___ Exercise input
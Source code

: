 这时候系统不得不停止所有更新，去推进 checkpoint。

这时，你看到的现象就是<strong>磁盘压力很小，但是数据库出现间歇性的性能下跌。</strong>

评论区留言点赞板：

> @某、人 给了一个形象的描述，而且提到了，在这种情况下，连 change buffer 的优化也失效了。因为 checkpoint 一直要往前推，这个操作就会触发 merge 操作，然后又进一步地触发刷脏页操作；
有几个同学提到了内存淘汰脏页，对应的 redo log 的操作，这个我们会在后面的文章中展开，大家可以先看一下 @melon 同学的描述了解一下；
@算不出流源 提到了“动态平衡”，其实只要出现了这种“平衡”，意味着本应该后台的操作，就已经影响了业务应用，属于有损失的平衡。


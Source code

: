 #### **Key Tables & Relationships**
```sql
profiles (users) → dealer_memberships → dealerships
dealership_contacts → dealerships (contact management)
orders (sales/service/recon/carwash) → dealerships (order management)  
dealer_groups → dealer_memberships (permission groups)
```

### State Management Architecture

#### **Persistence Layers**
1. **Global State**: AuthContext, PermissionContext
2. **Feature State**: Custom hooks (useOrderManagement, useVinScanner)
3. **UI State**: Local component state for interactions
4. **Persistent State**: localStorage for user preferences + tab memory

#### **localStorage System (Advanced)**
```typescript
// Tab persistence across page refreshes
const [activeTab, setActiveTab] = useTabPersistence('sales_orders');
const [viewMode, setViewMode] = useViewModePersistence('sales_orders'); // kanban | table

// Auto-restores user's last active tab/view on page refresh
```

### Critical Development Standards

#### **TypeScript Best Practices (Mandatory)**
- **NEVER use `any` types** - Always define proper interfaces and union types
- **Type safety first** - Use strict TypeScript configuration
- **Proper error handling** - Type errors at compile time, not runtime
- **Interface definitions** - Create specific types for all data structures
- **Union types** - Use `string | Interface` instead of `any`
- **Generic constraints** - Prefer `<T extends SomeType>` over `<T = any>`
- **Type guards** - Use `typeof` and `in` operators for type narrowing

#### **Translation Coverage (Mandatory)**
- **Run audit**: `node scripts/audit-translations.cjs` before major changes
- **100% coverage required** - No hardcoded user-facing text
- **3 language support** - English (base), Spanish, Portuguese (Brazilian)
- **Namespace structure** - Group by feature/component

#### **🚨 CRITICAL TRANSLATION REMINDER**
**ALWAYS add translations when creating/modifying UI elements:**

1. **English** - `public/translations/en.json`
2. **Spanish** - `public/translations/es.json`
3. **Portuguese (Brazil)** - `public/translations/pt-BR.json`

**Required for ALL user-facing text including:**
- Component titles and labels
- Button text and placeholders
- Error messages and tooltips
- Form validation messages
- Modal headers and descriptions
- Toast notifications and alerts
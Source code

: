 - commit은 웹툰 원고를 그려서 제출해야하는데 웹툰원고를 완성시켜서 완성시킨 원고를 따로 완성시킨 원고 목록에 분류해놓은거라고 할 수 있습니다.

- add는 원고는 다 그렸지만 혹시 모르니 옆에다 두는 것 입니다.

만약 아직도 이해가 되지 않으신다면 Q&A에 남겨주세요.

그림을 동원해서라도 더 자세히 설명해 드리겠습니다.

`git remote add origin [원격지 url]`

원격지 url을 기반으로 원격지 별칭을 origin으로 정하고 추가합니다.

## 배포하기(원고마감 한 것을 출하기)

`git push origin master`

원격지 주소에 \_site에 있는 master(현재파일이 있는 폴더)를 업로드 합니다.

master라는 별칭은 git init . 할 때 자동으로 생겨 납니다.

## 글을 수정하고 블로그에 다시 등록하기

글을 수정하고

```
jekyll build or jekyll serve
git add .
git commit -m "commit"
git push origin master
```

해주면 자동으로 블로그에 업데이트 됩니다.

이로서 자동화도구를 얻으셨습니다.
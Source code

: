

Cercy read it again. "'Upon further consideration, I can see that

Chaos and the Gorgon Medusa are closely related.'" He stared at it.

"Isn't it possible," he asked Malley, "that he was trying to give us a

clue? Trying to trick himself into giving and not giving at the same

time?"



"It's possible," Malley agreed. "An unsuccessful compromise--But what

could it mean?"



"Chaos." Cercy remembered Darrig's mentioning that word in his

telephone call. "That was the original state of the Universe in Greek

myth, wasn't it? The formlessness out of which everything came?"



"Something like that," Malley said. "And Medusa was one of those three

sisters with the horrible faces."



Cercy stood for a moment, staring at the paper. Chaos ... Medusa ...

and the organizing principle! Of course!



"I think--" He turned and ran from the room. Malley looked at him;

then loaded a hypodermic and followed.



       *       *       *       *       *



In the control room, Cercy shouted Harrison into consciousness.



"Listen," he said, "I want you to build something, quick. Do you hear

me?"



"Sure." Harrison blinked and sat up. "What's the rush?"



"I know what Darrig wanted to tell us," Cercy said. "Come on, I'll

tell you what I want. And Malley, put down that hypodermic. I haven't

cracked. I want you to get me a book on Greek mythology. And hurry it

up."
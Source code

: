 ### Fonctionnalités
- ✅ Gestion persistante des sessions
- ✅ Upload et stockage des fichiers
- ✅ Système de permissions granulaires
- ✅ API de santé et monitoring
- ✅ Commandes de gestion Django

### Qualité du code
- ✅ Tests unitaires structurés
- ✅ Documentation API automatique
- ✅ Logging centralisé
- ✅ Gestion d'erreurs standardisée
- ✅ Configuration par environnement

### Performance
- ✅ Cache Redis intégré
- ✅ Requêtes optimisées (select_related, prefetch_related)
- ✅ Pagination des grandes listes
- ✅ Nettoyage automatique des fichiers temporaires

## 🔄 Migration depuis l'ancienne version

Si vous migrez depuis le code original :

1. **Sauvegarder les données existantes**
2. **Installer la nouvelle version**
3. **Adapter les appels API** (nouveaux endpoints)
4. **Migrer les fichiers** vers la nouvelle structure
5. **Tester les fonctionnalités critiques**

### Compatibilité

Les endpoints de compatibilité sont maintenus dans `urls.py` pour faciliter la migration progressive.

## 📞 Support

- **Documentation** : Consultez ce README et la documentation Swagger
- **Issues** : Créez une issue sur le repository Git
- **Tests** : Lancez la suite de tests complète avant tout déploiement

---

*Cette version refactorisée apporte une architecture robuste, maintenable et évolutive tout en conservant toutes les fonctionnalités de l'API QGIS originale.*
______
### What is being asked
Reproduce verbatim the lines above, from the line with "- add는 원고는 다 그렸지만 혹시 모르니 옆에다 두는 것 입니다." through the line with "- ✅ Configuration par environnement".

### Result for this exercise
- add는 원고는 다 그렸지만 혹시 모르니 옆에다 두는 것 입니다.

만약 아직도 이해가 되지 않으신다면 Q&A에 남겨주세요.

그림을 동원해서라도 더 자세히 설명해 드리겠습니다.

`git remote add origin [원격지 url]`

원격지 url을 기반으로 원격지 별칭을 origin으로 정하고 추가합니다.

## 배포하기(원고마감 한 것을 출하기)

`git push origin master`

원격지 주소에 \_site에 있는 master(현재파일이 있는 폴더)를 업로드 합니다.

master라는 별칭은 git init . 할 때 자동으로 생겨 납니다.

## 글을 수정하고 블로그에 다시 등록하기

글을 수정하고

```
jekyll build or jekyll serve
git add .
git commit -m "commit"
git push origin master
```

해주면 자동으로 블로그에 업데이트 됩니다.

이로서 자동화도구를 얻으셨습니다.
Source code

:

Cercy read it again. "'Upon further consideration, I can see that

Chaos and the Gorgon Medusa are closely related.'" He stared at it.

"Isn't it possible," he asked Malley, "that he was trying to give us a

clue? Trying to trick himself into giving and not giving at the same

time?"



"It's possible," Malley agreed. "An unsuccessful compromise--But what

could it mean?"



"Chaos." Cercy remembered Darrig's mentioning that word in his

telephone call. "That was the original state of the Universe in Greek

myth, wasn't it? The formlessness out of which everything came?"



"Something like that," Malley said. "And Medusa was one of those three

sisters with the horrible faces."



Cercy stood for a moment, staring at the paper. Chaos ... Medusa ...

and the organizing principle! Of course!



"I think--" He turned and ran from the room. Malley looked at him;

then loaded a hypodermic and followed.



       *       *       *       *       *



In the control room, Cercy shouted Harrison into consciousness.



"Listen," he said, "I want you to build something, quick. Do you hear

me?"



"Sure." Harrison blinked and sat up. "What's the rush?"



"I know what Darrig wanted to tell us," Cercy said. "Come on, I'll

tell you what I want. And Malley, put down that hypodermic. I haven't

cracked. I want you to get me a book on Greek mythology. And hurry it

up."
Source code

: ### Fonctionnalités
- ✅ Gestion persistante des sessions
- ✅ Upload et stockage des fichiers
- ✅ Système de permissions granulaires
- ✅ API de santé et monitoring
- ✅ Commandes de gestion Django

### Qualité du code
- ✅ Tests unitaires structurés
- ✅ Documentation API automatique
- ✅ Logging centralisé
- ✅ Gestion d'erreurs standardisée
- ✅ Configuration par environnement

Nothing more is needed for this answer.